• THE TASK: Looking at the listing beneath, work out how many lines hold "multiple" and report only that figure.

• RECORDS FOR THE TASK:
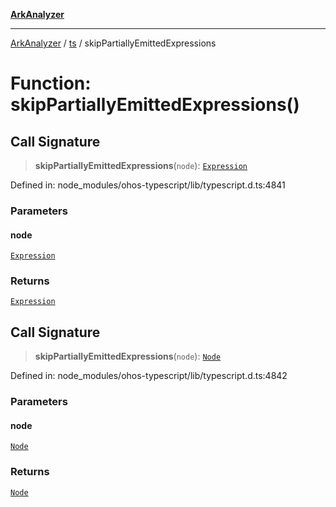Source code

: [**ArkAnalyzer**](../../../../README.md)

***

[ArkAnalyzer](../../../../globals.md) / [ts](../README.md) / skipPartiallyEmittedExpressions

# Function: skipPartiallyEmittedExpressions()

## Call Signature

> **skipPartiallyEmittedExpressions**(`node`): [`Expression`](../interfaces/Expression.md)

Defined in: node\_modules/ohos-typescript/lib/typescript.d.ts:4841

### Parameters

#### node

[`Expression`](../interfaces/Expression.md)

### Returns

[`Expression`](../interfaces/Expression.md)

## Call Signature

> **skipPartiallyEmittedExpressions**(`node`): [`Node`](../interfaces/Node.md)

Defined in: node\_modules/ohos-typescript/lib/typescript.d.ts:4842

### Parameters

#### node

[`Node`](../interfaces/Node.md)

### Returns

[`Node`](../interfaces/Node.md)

...

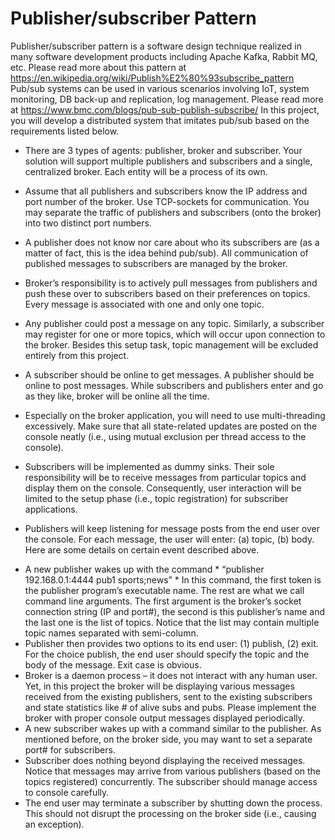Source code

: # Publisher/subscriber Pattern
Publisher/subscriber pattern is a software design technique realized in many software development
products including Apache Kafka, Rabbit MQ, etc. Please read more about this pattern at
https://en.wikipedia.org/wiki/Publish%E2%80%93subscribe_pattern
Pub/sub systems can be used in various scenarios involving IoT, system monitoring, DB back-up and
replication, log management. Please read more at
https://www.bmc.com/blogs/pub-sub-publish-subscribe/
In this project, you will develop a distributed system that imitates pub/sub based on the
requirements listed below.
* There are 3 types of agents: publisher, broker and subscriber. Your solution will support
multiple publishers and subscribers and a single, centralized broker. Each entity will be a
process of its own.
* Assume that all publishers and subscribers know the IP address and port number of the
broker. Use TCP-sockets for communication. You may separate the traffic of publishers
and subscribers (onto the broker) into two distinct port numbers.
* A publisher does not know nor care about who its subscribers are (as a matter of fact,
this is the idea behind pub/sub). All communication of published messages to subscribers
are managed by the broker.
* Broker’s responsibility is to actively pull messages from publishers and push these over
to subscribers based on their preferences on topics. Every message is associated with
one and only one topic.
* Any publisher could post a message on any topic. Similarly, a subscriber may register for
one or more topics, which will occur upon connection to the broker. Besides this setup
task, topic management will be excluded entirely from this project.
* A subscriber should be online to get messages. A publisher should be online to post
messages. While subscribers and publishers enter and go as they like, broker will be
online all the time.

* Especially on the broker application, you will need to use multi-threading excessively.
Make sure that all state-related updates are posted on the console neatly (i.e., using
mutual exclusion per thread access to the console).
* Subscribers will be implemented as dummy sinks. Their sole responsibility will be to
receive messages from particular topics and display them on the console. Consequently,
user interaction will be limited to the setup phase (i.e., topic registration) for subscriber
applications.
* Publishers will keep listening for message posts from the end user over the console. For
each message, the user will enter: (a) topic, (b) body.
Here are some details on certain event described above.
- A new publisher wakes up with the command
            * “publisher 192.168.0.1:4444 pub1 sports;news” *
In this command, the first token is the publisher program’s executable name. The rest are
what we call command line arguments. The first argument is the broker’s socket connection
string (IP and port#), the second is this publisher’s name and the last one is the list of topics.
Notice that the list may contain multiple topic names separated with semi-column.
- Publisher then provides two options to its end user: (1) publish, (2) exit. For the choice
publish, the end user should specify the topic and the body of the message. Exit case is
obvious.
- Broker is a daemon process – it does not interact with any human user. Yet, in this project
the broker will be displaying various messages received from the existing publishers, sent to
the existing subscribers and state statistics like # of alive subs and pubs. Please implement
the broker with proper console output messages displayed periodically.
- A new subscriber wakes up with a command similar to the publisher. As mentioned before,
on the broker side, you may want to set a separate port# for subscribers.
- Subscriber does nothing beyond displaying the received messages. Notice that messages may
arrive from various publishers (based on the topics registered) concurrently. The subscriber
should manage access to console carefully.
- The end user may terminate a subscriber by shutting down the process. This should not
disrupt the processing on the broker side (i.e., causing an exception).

• ANSWER TO THIS PROBLEM: 2